File spoon-archives/baudrillard.archive/baudrillard_1999/baudrillard.9912, message 60


Date: Sun, 19 Dec 1999 20:45:40 +0100
From: Erik Hoogcarspel <jehms-AT-kabelfoon.nl>
Subject: Re: Virilio and Baudrillard


John this is a nasty attack of realism, please recover!
Of course there's a lot of suffering and there's nothing virtual about
it. But those who discuss and decide about these wars don't give a shit
about it either. It would be a very good thing if we would forget about
all wars and just do something about all that suffering. But as long as
we think these wars are real and justified, as long as we think that
there are good people who have to wage war at bad people, war will take
place. I think B did his share in trying to wake some people and warn
them not to follow the media which are instrumental in our belief in
wars and our forgetfullness of the suffering. Don't think that the
pictures of bodies which we see a few seconds make us aware of the
reality of suffering, they just make us dumb. 

> John Armitage wrote:
> 
> Hi Soren, Kevin, Steve, Doug
> 
> I have been out of radio contact for a day or so and have returned to
> find that, unintentionally, I seem to have started up a debate of
> sorts...
> 
> So here goes:
> 
> I am sorry to disappoint Soren - what with being an 'intellectual '
> and all. However, I am afraid that I have very little patience for
> those who imagine that life or death takes place on the screen.
> 
> My response to Soren's comments are that life does indeed take place
> outside of the screen.
> 
> As for quoting Baudrillard ad nauseum on the Gulf war and whether it
> did or did not take place, my response to that it is: tell it to the
> mothers and fathers in Kosovo who are, _right now_, actually digging
> up their sons and daughters riddled with bullets. Tell them that all
> this is a simulation and they really should read a fascinating book on
> it by one of the world's foremost intellectuals on postmodernity.
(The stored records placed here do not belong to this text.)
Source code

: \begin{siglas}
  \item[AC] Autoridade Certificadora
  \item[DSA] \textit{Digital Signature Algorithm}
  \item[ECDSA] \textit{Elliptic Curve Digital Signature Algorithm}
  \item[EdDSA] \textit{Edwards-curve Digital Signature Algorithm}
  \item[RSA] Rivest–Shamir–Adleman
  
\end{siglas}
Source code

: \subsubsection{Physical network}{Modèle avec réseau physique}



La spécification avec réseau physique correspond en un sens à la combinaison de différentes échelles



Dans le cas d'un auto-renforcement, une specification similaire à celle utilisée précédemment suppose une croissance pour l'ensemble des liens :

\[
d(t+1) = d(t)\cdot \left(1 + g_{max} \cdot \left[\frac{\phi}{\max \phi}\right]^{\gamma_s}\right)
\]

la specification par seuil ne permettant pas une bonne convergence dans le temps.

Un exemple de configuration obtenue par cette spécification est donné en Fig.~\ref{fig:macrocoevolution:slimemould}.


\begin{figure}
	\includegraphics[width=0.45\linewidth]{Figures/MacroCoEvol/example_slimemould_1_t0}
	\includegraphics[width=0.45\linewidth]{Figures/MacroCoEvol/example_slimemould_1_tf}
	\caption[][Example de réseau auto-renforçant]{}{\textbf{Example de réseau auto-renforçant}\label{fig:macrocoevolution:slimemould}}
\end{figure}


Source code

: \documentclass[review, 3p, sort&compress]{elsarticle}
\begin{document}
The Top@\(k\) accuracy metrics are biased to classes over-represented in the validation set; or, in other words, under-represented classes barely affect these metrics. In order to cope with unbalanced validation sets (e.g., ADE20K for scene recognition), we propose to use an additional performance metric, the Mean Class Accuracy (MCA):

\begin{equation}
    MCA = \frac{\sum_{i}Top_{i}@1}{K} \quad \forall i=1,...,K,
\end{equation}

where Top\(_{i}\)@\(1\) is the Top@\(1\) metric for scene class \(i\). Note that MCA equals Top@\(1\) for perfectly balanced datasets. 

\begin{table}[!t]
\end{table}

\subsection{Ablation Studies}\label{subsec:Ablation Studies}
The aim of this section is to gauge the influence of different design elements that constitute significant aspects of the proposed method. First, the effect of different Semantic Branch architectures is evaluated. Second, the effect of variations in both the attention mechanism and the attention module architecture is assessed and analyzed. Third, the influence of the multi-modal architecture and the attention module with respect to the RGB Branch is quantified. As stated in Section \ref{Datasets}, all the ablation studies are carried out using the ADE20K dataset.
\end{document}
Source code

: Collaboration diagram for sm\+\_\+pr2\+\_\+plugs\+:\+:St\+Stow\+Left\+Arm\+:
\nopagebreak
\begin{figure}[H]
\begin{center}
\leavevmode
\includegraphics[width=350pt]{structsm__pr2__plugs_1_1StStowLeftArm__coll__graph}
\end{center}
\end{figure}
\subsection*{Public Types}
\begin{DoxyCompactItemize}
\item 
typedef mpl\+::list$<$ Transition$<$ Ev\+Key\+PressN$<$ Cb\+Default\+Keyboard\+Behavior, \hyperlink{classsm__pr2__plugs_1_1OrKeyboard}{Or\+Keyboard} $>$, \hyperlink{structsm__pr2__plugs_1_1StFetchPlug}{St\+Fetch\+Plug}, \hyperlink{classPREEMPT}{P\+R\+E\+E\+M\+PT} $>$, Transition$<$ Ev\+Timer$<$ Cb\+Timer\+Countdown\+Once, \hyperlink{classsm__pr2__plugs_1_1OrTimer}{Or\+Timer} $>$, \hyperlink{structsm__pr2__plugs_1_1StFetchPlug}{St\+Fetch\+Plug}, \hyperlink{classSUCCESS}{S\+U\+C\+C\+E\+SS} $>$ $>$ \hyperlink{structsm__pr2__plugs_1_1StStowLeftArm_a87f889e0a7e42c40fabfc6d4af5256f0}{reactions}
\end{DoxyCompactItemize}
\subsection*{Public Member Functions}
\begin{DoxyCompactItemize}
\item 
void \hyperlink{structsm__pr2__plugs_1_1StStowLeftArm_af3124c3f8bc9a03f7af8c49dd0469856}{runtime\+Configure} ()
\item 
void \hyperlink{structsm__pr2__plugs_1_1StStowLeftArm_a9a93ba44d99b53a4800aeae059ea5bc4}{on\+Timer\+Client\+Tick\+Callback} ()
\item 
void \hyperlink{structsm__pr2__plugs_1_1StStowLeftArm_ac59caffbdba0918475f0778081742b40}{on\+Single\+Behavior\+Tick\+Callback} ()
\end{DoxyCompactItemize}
I am
> sure that they would wish all that is happening to them was a
> simulation. But it isn't- it is actually happening to them and to
> millions of others around the planet from East Timor and Angola to
> Chechnya.
> 
> Oh, and by the way, next time you see an appeal for help from Oxfam or
> whoever for people such as those suffering above, send them a bunch of
> images - I am sure they would much rather have images than warm
> blankets, hot food, and an end to the nightmare they now find
> themselves in.
> 
> And, following on from Doug's quip about Marx; I am content to let
> Baudrillard interpret the world as he sees fit. However, some of us -
> Virilio included and who works with the poor and down and outs in
> Paris - want to do more than that. We want to change it.
>

Well nice to read of your new hobby, charity right? A very cherished
middle class passtime and very helpfull for the esthablishment,
especially if it keeps philosophers from thinking and criticism!